Mercredi 2 juillet, acteurs et porte-parole des studios prendront place une nouvelle fois à la table des négociations. Les seconds le feront en ayant l'espoir qu'un accord soit enfin signé. Ils viennent d'envoyer aux premiers, tout du moins aux responsables de la SAG (Screen Actors Guild), une offre «résumée» sur 43 pages, proposant une augmentation de 250 M$ étalée sur trois ans. Mais à en croire les nouvelles en provenance de la cité des anges, l'affaire est loin d'être entendue. Les acteurs considèrent les dernières propositions comme insuffisantes, en particulier celles relatives aux possibles rentrées émanant des nouveaux médias.

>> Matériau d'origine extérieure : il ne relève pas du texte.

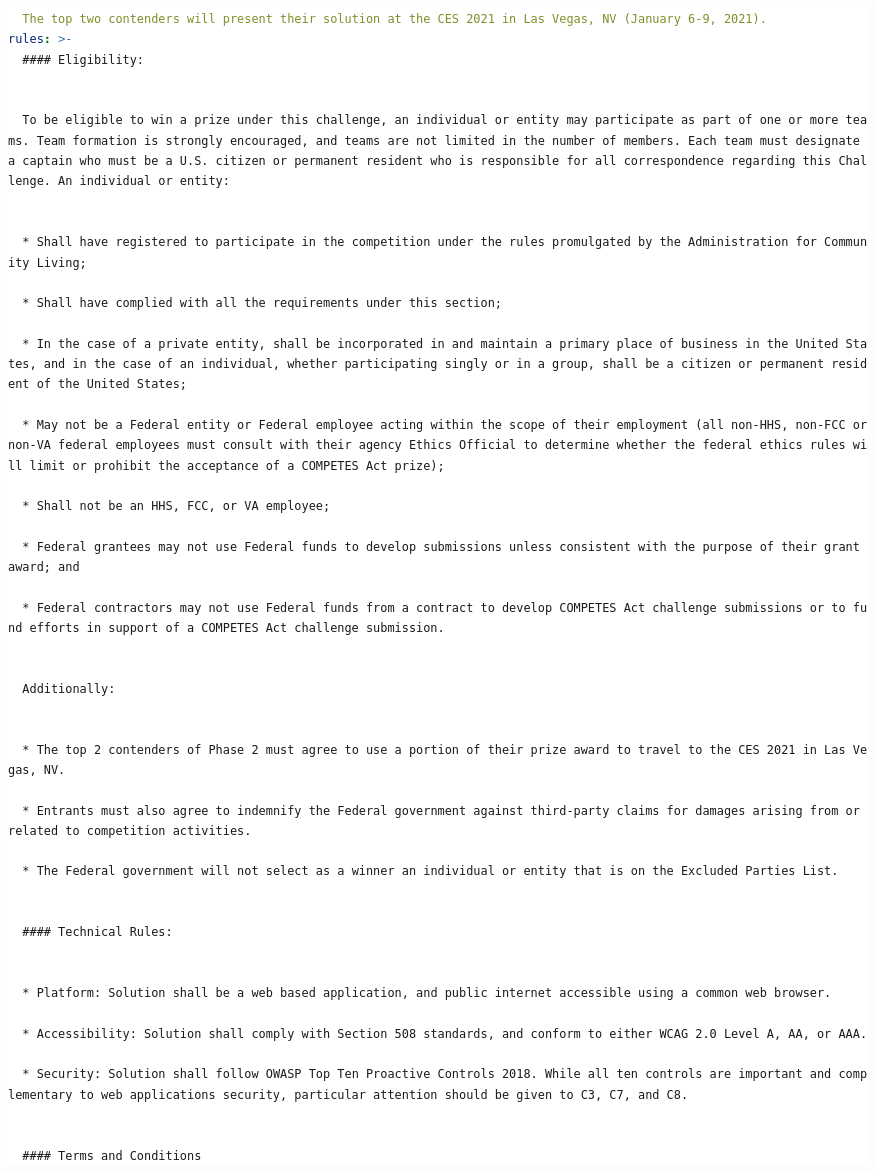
 ```yaml
  The top two contenders will present their solution at the CES 2021 in Las Vegas, NV (January 6-9, 2021).
rules: >-
  #### Eligibility:


  To be eligible to win a prize under this challenge, an individual or entity may participate as part of one or more teams. Team formation is strongly encouraged, and teams are not limited in the number of members. Each team must designate a captain who must be a U.S. citizen or permanent resident who is responsible for all correspondence regarding this Challenge. An individual or entity:


  * Shall have registered to participate in the competition under the rules promulgated by the Administration for Community Living;

  * Shall have complied with all the requirements under this section;

  * In the case of a private entity, shall be incorporated in and maintain a primary place of business in the United States, and in the case of an individual, whether participating singly or in a group, shall be a citizen or permanent resident of the United States;

  * May not be a Federal entity or Federal employee acting within the scope of their employment (all non-HHS, non-FCC or non-VA federal employees must consult with their agency Ethics Official to determine whether the federal ethics rules will limit or prohibit the acceptance of a COMPETES Act prize);

  * Shall not be an HHS, FCC, or VA employee;

  * Federal grantees may not use Federal funds to develop submissions unless consistent with the purpose of their grant award; and

  * Federal contractors may not use Federal funds from a contract to develop COMPETES Act challenge submissions or to fund efforts in support of a COMPETES Act challenge submission.


  Additionally:


  * The top 2 contenders of Phase 2 must agree to use a portion of their prize award to travel to the CES 2021 in Las Vegas, NV.

  * Entrants must also agree to indemnify the Federal government against third-party claims for damages arising from or related to competition activities.

  * The Federal government will not select as a winner an individual or entity that is on the Excluded Parties List.


  #### Technical Rules:


  * Platform: Solution shall be a web based application, and public internet accessible using a common web browser.

  * Accessibility: Solution shall comply with Section 508 standards, and conform to either WCAG 2.0 Level A, AA, or AAA.

  * Security: Solution shall follow OWASP Top Ten Proactive Controls 2018. While all ten controls are important and complementary to web applications security, particular attention should be given to C3, C7, and C8.


  #### Terms and Conditions
```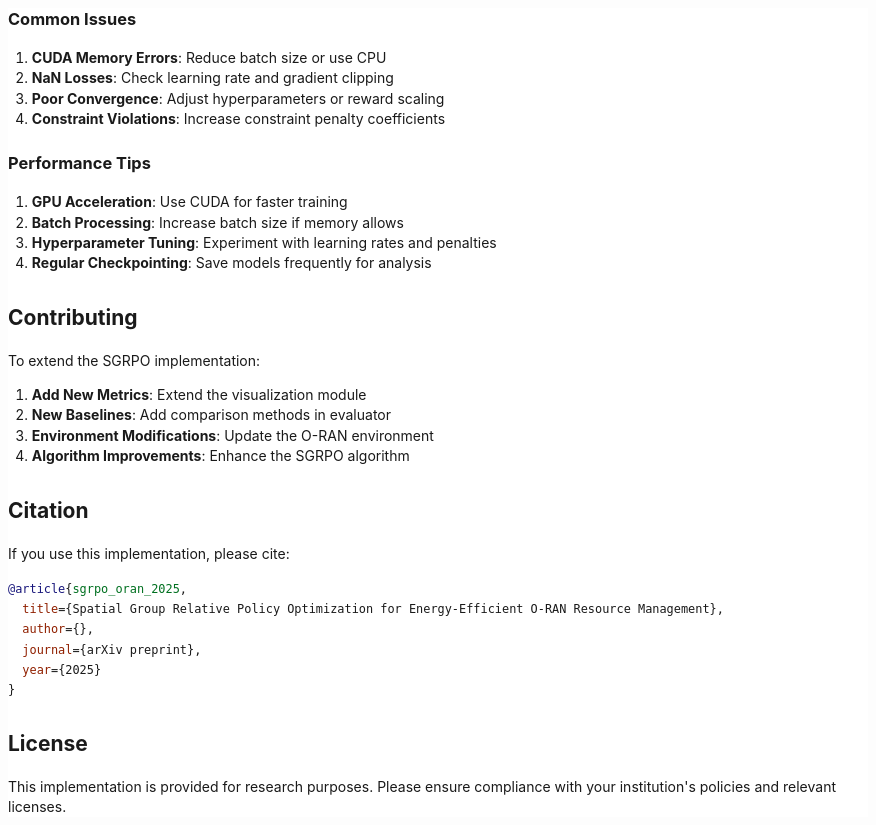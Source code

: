 ### Common Issues

1. **CUDA Memory Errors**: Reduce batch size or use CPU
2. **NaN Losses**: Check learning rate and gradient clipping
3. **Poor Convergence**: Adjust hyperparameters or reward scaling
4. **Constraint Violations**: Increase constraint penalty coefficients

### Performance Tips

1. **GPU Acceleration**: Use CUDA for faster training
2. **Batch Processing**: Increase batch size if memory allows
3. **Hyperparameter Tuning**: Experiment with learning rates and penalties
4. **Regular Checkpointing**: Save models frequently for analysis

## Contributing

To extend the SGRPO implementation:

1. **Add New Metrics**: Extend the visualization module
2. **New Baselines**: Add comparison methods in evaluator
3. **Environment Modifications**: Update the O-RAN environment
4. **Algorithm Improvements**: Enhance the SGRPO algorithm

## Citation

If you use this implementation, please cite:

```bibtex
@article{sgrpo_oran_2025,
  title={Spatial Group Relative Policy Optimization for Energy-Efficient O-RAN Resource Management},
  author={},
  journal={arXiv preprint},
  year={2025}
}
```

## License

This implementation is provided for research purposes. Please ensure compliance with your institution's policies and relevant licenses. 
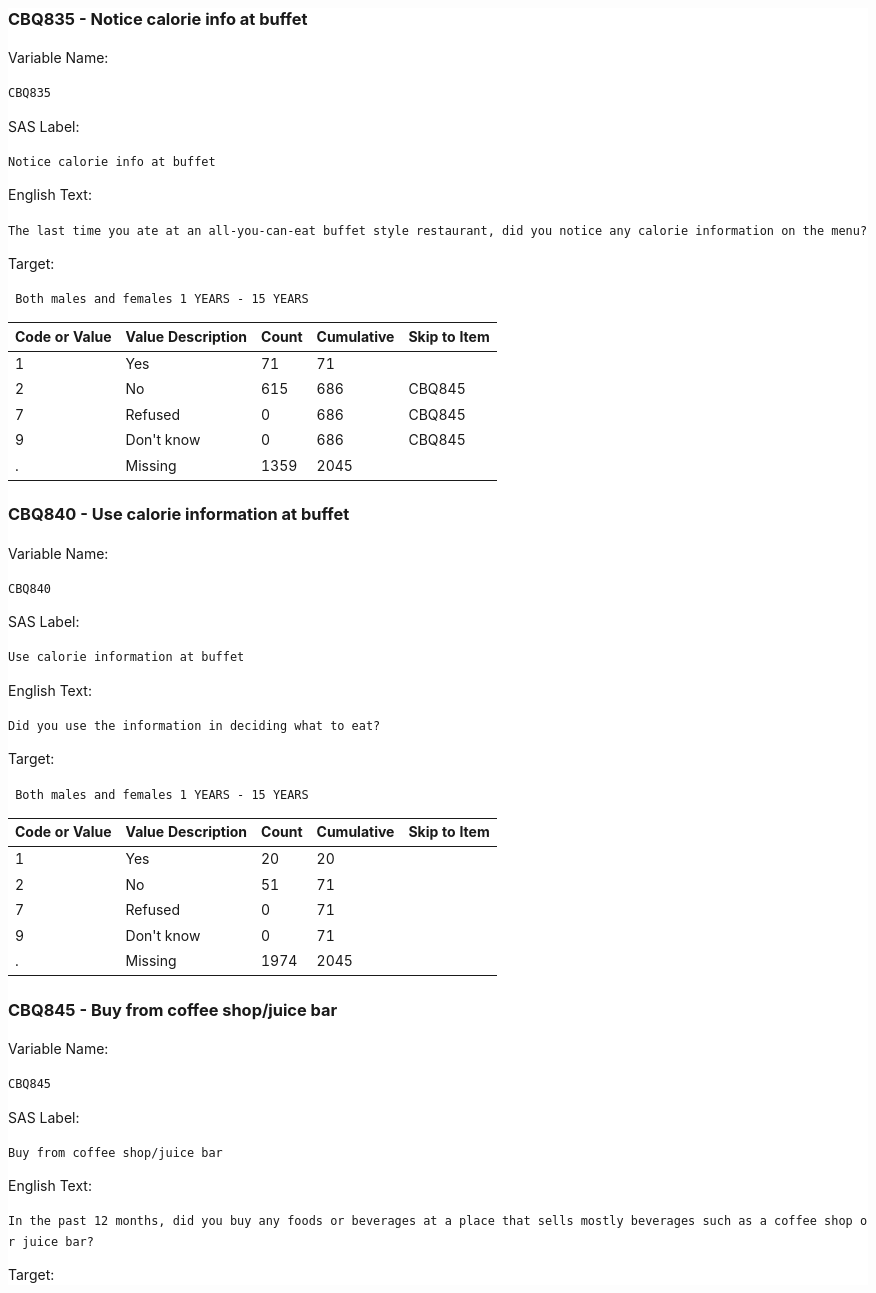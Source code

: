 ### CBQ835 - Notice calorie info at buffet

Variable Name:

    CBQ835
SAS Label:

    Notice calorie info at buffet
English Text:

    The last time you ate at an all-you-can-eat buffet style restaurant, did you notice any calorie information on the menu?
Target:

     Both males and females 1 YEARS - 15 YEARS
Code or Value | Value Description | Count | Cumulative | Skip to Item  
---|---|---|---|---  
1 | Yes | 71 | 71 |   
2 | No | 615 | 686 | CBQ845  
7 | Refused | 0 | 686 | CBQ845  
9 | Don't know | 0 | 686 | CBQ845  
. | Missing | 1359 | 2045 |   
  
### CBQ840 - Use calorie information at buffet

Variable Name:

    CBQ840
SAS Label:

    Use calorie information at buffet
English Text:

    Did you use the information in deciding what to eat?
Target:

     Both males and females 1 YEARS - 15 YEARS
Code or Value | Value Description | Count | Cumulative | Skip to Item  
---|---|---|---|---  
1 | Yes | 20 | 20 |   
2 | No | 51 | 71 |   
7 | Refused | 0 | 71 |   
9 | Don't know | 0 | 71 |   
. | Missing | 1974 | 2045 |   
  
### CBQ845 - Buy from coffee shop/juice bar

Variable Name:

    CBQ845
SAS Label:

    Buy from coffee shop/juice bar
English Text:

    In the past 12 months, did you buy any foods or beverages at a place that sells mostly beverages such as a coffee shop or juice bar?
Target:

En attendant mercredi et la suite qui en résultera, la toute puissante AMPTP (Alliance of Motion Picture and Television Producers) a déclaré le secteur audiovisuel américain «en grève de facto». Tout en accusant ses interlocuteurs de manque manifeste de réalisme.
Le contrat officiel entre les deux parties a pris fin lundi 30 juin. N'ayant pas - tout du moins pour l'instant - été renouvelé, tous les tournages devraient s'arrêter. L'AMPTP laisse entendre que si conflit il y a, il en coûtera autour de 2,5 millions par jour aux 120 000 membres de la SAG, alors que les autres syndicats perdraient quant à eux près de 13,5 millions, l'économie californienne laissant filer quotidiennement dans cette affaire 23 millions. Pour vous rafraîchir la mémoire en cette période de fortes chaleurs, le conflit des scénaristes s'est soldé par une perte sèche de plus de 2 Md$.
Pas facile de savoir ce qu'il adviendra. Toujours est-il que malgré la grève déclenchée «de facto», la SAG incite ses adhérents à aller néanmoins travailler. A Hollywood, chacun fait son cinéma à sa façon.